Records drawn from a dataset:
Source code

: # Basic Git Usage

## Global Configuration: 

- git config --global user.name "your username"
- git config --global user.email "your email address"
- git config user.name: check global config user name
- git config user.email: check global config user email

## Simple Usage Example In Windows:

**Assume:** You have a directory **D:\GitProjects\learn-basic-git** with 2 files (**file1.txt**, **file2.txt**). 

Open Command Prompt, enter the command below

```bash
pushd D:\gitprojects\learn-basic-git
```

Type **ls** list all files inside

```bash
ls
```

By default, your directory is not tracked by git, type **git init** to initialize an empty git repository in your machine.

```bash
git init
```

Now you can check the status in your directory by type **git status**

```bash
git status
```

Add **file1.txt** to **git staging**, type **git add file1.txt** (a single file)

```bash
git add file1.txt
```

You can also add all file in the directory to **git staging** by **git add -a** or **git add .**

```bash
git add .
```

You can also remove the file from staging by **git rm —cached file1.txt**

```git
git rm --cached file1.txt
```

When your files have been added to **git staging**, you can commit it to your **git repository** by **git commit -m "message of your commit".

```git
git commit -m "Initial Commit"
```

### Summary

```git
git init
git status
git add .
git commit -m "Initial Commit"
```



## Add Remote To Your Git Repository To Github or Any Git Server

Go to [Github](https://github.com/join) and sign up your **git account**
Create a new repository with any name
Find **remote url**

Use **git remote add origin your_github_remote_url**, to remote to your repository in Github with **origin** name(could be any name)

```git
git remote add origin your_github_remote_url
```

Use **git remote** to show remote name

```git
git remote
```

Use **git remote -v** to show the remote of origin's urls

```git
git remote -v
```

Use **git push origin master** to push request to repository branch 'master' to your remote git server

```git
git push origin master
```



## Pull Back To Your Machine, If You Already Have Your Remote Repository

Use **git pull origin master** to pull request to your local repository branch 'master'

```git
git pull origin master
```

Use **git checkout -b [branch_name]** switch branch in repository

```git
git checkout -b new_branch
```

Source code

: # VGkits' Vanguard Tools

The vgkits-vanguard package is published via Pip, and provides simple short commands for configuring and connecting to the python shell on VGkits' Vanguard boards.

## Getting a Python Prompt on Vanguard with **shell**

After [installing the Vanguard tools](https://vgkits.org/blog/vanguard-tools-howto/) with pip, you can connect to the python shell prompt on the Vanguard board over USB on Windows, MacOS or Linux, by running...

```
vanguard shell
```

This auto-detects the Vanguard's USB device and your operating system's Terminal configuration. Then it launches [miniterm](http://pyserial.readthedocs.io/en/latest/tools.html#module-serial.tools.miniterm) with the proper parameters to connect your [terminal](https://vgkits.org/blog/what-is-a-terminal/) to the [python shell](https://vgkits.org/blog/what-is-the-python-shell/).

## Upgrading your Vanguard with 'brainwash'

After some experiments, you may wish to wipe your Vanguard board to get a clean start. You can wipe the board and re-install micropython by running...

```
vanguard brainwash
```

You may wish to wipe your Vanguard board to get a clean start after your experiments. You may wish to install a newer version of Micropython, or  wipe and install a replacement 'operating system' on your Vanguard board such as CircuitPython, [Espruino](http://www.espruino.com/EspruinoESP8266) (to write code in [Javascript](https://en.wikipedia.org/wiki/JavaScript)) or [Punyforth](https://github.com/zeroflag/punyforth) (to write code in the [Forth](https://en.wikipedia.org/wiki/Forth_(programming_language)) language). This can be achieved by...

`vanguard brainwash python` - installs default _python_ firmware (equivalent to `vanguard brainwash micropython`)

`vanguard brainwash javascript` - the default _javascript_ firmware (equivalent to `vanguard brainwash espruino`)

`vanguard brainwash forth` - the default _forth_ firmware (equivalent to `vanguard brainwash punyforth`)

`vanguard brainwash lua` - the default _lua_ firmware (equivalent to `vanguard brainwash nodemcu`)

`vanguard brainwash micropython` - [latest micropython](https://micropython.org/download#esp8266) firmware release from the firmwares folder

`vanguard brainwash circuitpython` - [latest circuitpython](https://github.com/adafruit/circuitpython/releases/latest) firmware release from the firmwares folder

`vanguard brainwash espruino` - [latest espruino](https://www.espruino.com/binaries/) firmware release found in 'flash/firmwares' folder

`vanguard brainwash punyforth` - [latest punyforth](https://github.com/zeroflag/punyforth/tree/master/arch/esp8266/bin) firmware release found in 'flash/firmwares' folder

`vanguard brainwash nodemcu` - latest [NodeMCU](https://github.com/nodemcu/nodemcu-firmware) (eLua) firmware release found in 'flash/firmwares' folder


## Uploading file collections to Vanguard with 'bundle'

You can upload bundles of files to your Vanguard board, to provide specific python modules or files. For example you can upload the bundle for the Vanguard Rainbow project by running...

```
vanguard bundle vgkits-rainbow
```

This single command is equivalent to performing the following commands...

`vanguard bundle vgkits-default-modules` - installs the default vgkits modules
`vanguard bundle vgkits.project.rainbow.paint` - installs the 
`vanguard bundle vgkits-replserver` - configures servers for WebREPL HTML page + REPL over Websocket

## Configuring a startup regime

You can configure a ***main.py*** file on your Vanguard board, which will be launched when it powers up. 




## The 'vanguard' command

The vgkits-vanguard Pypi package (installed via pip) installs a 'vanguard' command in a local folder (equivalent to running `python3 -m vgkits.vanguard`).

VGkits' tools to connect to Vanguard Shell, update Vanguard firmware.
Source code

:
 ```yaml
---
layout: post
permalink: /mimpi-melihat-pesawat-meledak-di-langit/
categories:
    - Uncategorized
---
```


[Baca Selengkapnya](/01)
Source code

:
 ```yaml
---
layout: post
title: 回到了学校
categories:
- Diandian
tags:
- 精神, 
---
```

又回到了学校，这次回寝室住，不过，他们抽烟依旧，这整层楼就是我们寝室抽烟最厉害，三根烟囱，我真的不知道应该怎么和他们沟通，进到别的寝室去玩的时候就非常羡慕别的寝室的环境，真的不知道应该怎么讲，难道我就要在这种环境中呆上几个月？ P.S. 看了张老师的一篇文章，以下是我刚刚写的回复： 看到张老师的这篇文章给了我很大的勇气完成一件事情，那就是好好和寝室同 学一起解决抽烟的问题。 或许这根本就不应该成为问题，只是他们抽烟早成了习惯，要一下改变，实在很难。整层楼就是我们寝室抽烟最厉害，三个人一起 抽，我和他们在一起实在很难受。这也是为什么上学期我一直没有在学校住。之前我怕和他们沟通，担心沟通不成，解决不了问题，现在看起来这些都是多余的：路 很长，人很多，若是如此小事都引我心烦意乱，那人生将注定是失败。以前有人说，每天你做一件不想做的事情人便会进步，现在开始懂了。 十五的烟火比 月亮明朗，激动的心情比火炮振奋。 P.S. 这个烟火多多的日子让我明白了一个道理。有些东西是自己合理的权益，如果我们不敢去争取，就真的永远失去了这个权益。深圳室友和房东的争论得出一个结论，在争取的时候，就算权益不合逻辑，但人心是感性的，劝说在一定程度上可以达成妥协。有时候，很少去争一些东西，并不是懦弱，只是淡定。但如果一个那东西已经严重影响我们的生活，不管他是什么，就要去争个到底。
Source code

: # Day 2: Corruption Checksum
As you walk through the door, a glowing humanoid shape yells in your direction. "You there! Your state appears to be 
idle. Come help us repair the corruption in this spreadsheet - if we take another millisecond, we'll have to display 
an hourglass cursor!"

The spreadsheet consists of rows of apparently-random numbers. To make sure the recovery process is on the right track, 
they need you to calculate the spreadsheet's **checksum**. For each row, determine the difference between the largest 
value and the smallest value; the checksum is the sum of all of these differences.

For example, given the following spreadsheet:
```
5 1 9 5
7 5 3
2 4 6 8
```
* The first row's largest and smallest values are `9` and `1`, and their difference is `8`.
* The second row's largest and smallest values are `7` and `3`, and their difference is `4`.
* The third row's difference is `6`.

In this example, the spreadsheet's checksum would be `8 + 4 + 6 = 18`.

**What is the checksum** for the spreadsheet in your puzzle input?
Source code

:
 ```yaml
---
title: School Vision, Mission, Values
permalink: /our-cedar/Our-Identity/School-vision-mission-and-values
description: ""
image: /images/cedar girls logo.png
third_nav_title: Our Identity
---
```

# Your assignment
Count each line above with "wish"; write only the number.

# Exercise output
2